The Parson Russell Terrier has a very strong and noticeable personality.
Generally considered confident and strong-willed, the Parson Russell Terrier will be receptive to training if you can demonstrate patient and effective leadership. It’s not difficult, however, to let the Parson Russell Terrier get under your skin and eventually find a way to win dominance over you, so be sure that you understand the principles of leadership before starting your dog on a training regimen. Rules and limitations will be important for the Parson Russell Terrier so that it understands it does not have permission to go everywhere in your home like you do.
At a general weight of 14-18 pounds, this is quite a small dog; don’t let it bully you! Also, be sure that you feed it properly and understand that a small dog requires a similarly small diet.
Temperament / Behavior
The Parson Russell Terrier has a very strong and noticeable personality, and when properly disciplined, this personality will be cheerful, energetic, playful, and confident. It’s a great combination for a true dog lover, which helps explain the Parson Russell Terrier’s general popularity in the United States. It’s important that this dog have a strong personality, as this is indicative of it having a healthy personality for its breed. Over-aggressiveness and insecurity should both be avoided.
Common Health Problems
Generally, eye problems, deafness, and joint issues will plague this breed, especially joint issues that are generally well-known to be “small dog” joint problems, such as Legg Perthes.

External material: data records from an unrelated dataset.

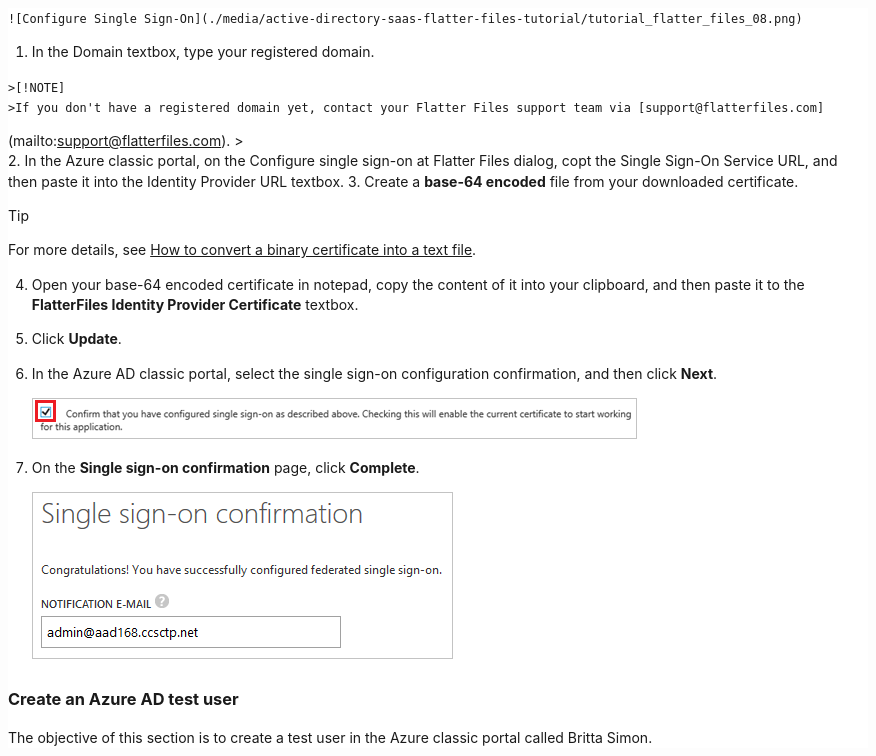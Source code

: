     ![Configure Single Sign-On](./media/active-directory-saas-flatter-files-tutorial/tutorial_flatter_files_08.png)  
   1. In the Domain textbox, type your registered domain.
   
    >[!NOTE]
    >If you don't have a registered domain yet, contact your Flatter Files support team via [support@flatterfiles.com]
(mailto:support@flatterfiles.com). 
    >    
   2. In the Azure classic portal, on the Configure single sign-on at Flatter Files dialog, copt the Single Sign-On Service URL, and then paste it into the Identity Provider URL textbox.
   3.  Create a **base-64 encoded** file from your downloaded certificate.  
 
   >[!TIP]
   >For more details, see [How to convert a binary certificate into a text file](http://youtu.be/PlgrzUZ-Y1o).
   >  
   4.  Open your base-64 encoded certificate in notepad, copy the content of it into your clipboard, and then paste it to the **FlatterFiles Identity Provider Certificate** textbox.
   5. Click **Update**.
9. In the Azure AD classic portal, select the single sign-on configuration confirmation, and then click **Next**. 
   
    ![Azure AD Single Sign-On][10]
10. On the **Single sign-on confirmation** page, click **Complete**.  
    
     ![Azure AD Single Sign-On][11]

### Create an Azure AD test user
The objective of this section is to create a test user in the Azure classic portal called Britta Simon.


[1]: ./media/active-directory-saas-flatter-files-tutorial/tutorial_general_01.png
[2]: ./media/active-directory-saas-flatter-files-tutorial/tutorial_general_02.png
[3]: ./media/active-directory-saas-flatter-files-tutorial/tutorial_general_03.png
[4]: ./media/active-directory-saas-flatter-files-tutorial/tutorial_general_04.png
[6]: ./media/active-directory-saas-flatter-files-tutorial/tutorial_general_05.png
[10]: ./media/active-directory-saas-flatter-files-tutorial/tutorial_general_06.png
[11]: ./media/active-directory-saas-flatter-files-tutorial/tutorial_general_07.png
[20]: ./media/active-directory-saas-flatter-files-tutorial/tutorial_general_100.png
[200]: ./media/active-directory-saas-flatter-files-tutorial/tutorial_general_200.png
[201]: ./media/active-directory-saas-flatter-files-tutorial/tutorial_general_201.png
[203]: ./media/active-directory-saas-flatter-files-tutorial/tutorial_general_203.png
[204]: ./media/active-directory-saas-flatter-files-tutorial/tutorial_general_204.png
[205]: ./media/active-directory-saas-flatter-files-tutorial/tutorial_general_205.png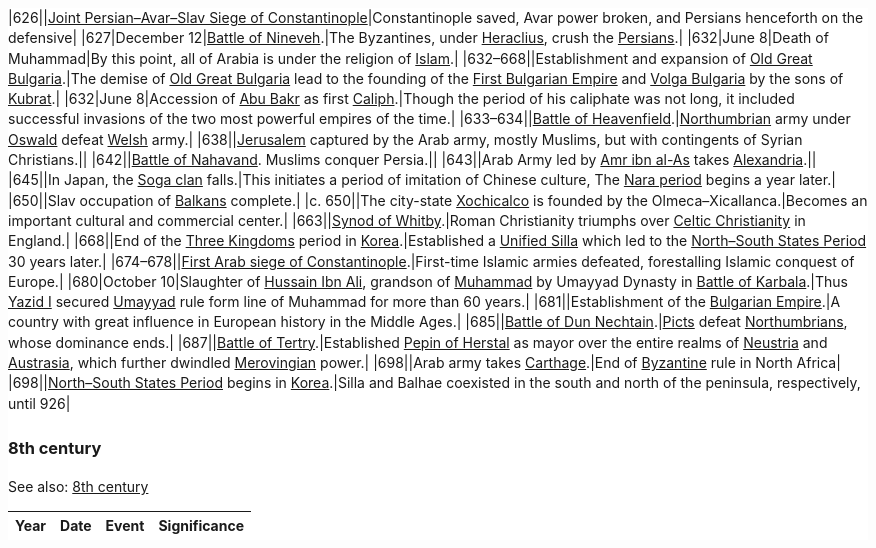 |626||[Joint Persian–Avar–Slav Siege of Constantinople](https://en.wikipedia.org/wiki/Siege_of_Constantinople_(626) "Siege of Constantinople (626)")|Constantinople saved, Avar power broken, and Persians henceforth on the defensive|
|627|December 12|[Battle of Nineveh](https://en.wikipedia.org/wiki/Battle_of_Nineveh_(627) "Battle of Nineveh (627)").|The Byzantines, under [Heraclius](https://en.wikipedia.org/wiki/Heraclius "Heraclius"), crush the [Persians](https://en.wikipedia.org/wiki/Sasanian_Empire "Sasanian Empire").|
|632|June 8|Death of Muhammad|By this point, all of Arabia is under the religion of [Islam](https://en.wikipedia.org/wiki/Islam "Islam").|
|632–668||Establishment and expansion of [Old Great Bulgaria](https://en.wikipedia.org/wiki/Old_Great_Bulgaria "Old Great Bulgaria").|The demise of [Old Great Bulgaria](https://en.wikipedia.org/wiki/Old_Great_Bulgaria "Old Great Bulgaria") lead to the founding of the [First Bulgarian Empire](https://en.wikipedia.org/wiki/First_Bulgarian_Empire "First Bulgarian Empire") and [Volga Bulgaria](https://en.wikipedia.org/wiki/Volga_Bulgaria "Volga Bulgaria") by the sons of [Kubrat](https://en.wikipedia.org/wiki/Kubrat "Kubrat").|
|632|June 8|Accession of [Abu Bakr](https://en.wikipedia.org/wiki/Abu_Bakr "Abu Bakr") as first [Caliph](https://en.wikipedia.org/wiki/Caliph "Caliph").|Though the period of his caliphate was not long, it included successful invasions of the two most powerful empires of the time.|
|633–634||[Battle of Heavenfield](https://en.wikipedia.org/wiki/Battle_of_Heavenfield "Battle of Heavenfield").|[Northumbrian](https://en.wikipedia.org/wiki/Northumbria "Northumbria") army under [Oswald](https://en.wikipedia.org/wiki/Oswald_of_Northumbria "Oswald of Northumbria") defeat [Welsh](https://en.wikipedia.org/wiki/Wales "Wales") army.|
|638||[Jerusalem](https://en.wikipedia.org/wiki/Siege_of_Jerusalem_(636%E2%80%93637) "Siege of Jerusalem (636–637)") captured by the Arab army, mostly Muslims, but with contingents of Syrian Christians.||
|642||[Battle of Nahavand](https://en.wikipedia.org/wiki/Battle_of_Nahavand "Battle of Nahavand"). Muslims conquer Persia.||
|643||Arab Army led by [Amr ibn al-As](https://en.wikipedia.org/wiki/Amr_ibn_al-As "Amr ibn al-As") takes [Alexandria](https://en.wikipedia.org/wiki/Siege_of_Alexandria_(641) "Siege of Alexandria (641)").||
|645||In Japan, the [Soga clan](https://en.wikipedia.org/wiki/Soga_clan "Soga clan") falls.|This initiates a period of imitation of Chinese culture, The [Nara period](https://en.wikipedia.org/wiki/Nara_period "Nara period") begins a year later.|
|650||Slav occupation of [Balkans](https://en.wikipedia.org/wiki/Balkans "Balkans") complete.|
|c. 650||The city-state [Xochicalco](https://en.wikipedia.org/wiki/Xochicalco "Xochicalco") is founded by the Olmeca–Xicallanca.|Becomes an important cultural and commercial center.|
|663||[Synod of Whitby](https://en.wikipedia.org/wiki/Synod_of_Whitby "Synod of Whitby").|Roman Christianity triumphs over [Celtic Christianity](https://en.wikipedia.org/wiki/Celtic_Christianity "Celtic Christianity") in England.|
|668||End of the [Three Kingdoms](https://en.wikipedia.org/wiki/Three_Kingdoms_of_Korea "Three Kingdoms of Korea") period in [Korea](https://en.wikipedia.org/wiki/Korea "Korea").|Established a [Unified Silla](https://en.wikipedia.org/wiki/Unified_Silla "Unified Silla") which led to the [North–South States Period](https://en.wikipedia.org/wiki/North%E2%80%93South_States_Period "North–South States Period") 30 years later.|
|674–678||[First Arab siege of Constantinople](https://en.wikipedia.org/wiki/Siege_of_Constantinople_(674%E2%80%93678) "Siege of Constantinople (674–678)").|First-time Islamic armies defeated, forestalling Islamic conquest of Europe.|
|680|October 10|Slaughter of [Hussain Ibn Ali](https://en.wikipedia.org/wiki/Husayn_ibn_Ali "Husayn ibn Ali"), grandson of [Muhammad](https://en.wikipedia.org/wiki/Muhammad "Muhammad") by Umayyad Dynasty in [Battle of Karbala](https://en.wikipedia.org/wiki/Battle_of_Karbala "Battle of Karbala").|Thus [Yazid I](https://en.wikipedia.org/wiki/Yazid_I "Yazid I") secured [Umayyad](https://en.wikipedia.org/wiki/Umayyad_Caliphate "Umayyad Caliphate") rule form line of Muhammad for more than 60 years.|
|681||Establishment of the [Bulgarian Empire](https://en.wikipedia.org/wiki/First_Bulgarian_Empire "First Bulgarian Empire").|A country with great influence in European history in the Middle Ages.|
|685||[Battle of Dun Nechtain](https://en.wikipedia.org/wiki/Battle_of_Dun_Nechtain "Battle of Dun Nechtain").|[Picts](https://en.wikipedia.org/wiki/Picts "Picts") defeat [Northumbrians](https://en.wikipedia.org/wiki/Northumbrians "Northumbrians"), whose dominance ends.|
|687||[Battle of Tertry](https://en.wikipedia.org/wiki/Battle_of_Tertry "Battle of Tertry").|Established [Pepin of Herstal](https://en.wikipedia.org/wiki/Pepin_of_Herstal "Pepin of Herstal") as mayor over the entire realms of [Neustria](https://en.wikipedia.org/wiki/Neustria "Neustria") and [Austrasia](https://en.wikipedia.org/wiki/Austrasia "Austrasia"), which further dwindled [Merovingian](https://en.wikipedia.org/wiki/Merovingian "Merovingian") power.|
|698||Arab army takes [Carthage](https://en.wikipedia.org/wiki/Battle_of_Carthage_(698) "Battle of Carthage (698)").|End of [Byzantine](https://en.wikipedia.org/wiki/Byzantine "Byzantine") rule in North Africa|
|698||[North–South States Period](https://en.wikipedia.org/wiki/North%E2%80%93South_States_Period "North–South States Period") begins in [Korea](https://en.wikipedia.org/wiki/Korea "Korea").|Silla and Balhae coexisted in the south and north of the peninsula, respectively, until 926|

### 8th century

See also: [8th century](https://en.wikipedia.org/wiki/8th_century "8th century")

|Year|Date|Event|Significance|
|---|---|---|---|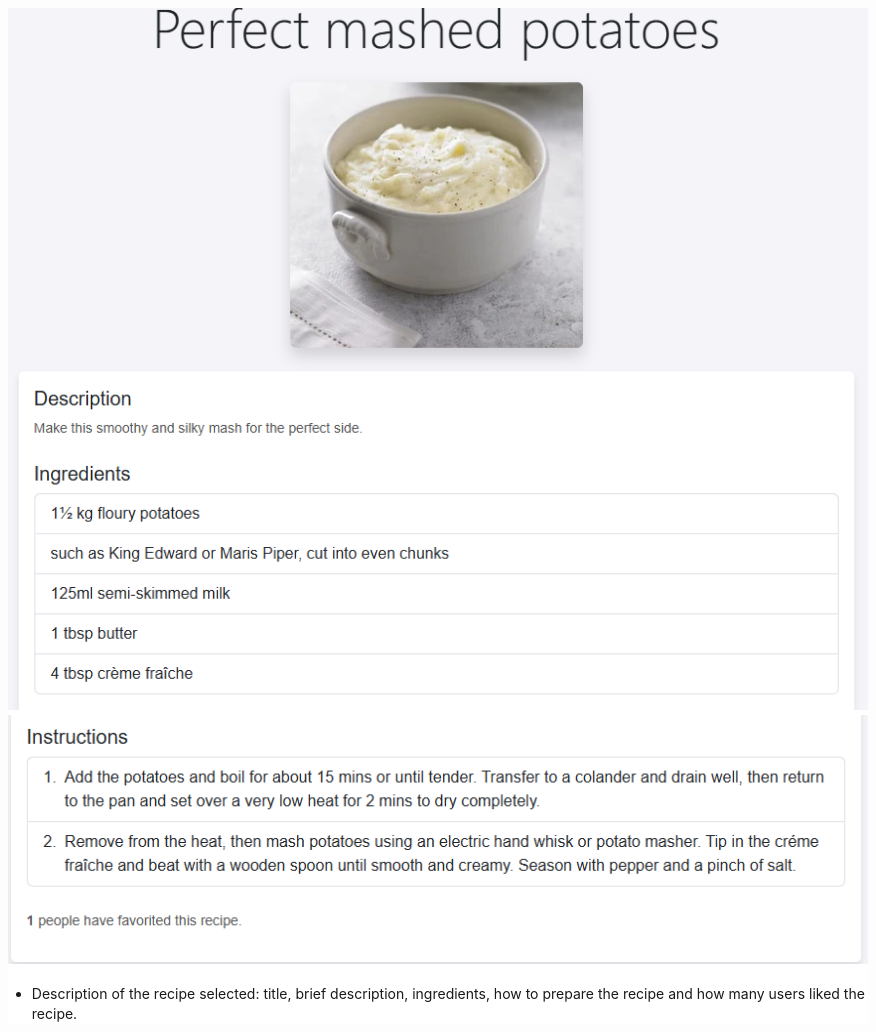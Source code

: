   <img src="static/images/recipe-1.png"><br>
  <img src="static/images/recipe-2.png"><br>
- Description of the recipe selected: title, brief description, ingredients, how to prepare the recipe and how many users liked the recipe.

A healthy dog in general, it can live in excess of 15 years, among the highest on the dog life expectancy spectrum.
This dog loves plenty of space and requires good, thorough daily exercise; a properly-exercised dog has had his change to point his energy somewhere and this means it will generally have a more pleasant and balanced personality. This dog will enjoy a good open area like a park or even a country home, and can be both a city and country dog but will definitely require regular exercise in either case.
Outgoing and friendly, the Parson is tenacious in the field and affectionate in the home.
Says the American Kennel Club of this breed: “Outgoing and friendly, the Parson is tenacious in the field and affectionate in the home. No matter the venue, the breed is filled with energy, so he requires regular exercise and attention. Although good with children, he does not tolerate rough handling from toddlers.”
Minimal grooming with this dog is required, such as a little brushing with a firm brush. The coat is generally easy to take care of, and when these dogs are presented at shows the coat must be “stripped.”
These dogs should learn their boundaries from a young age, but should also be given the opportunity to explore and socialize with people and even other animals so that they don’t grow an unhealthy understanding of others.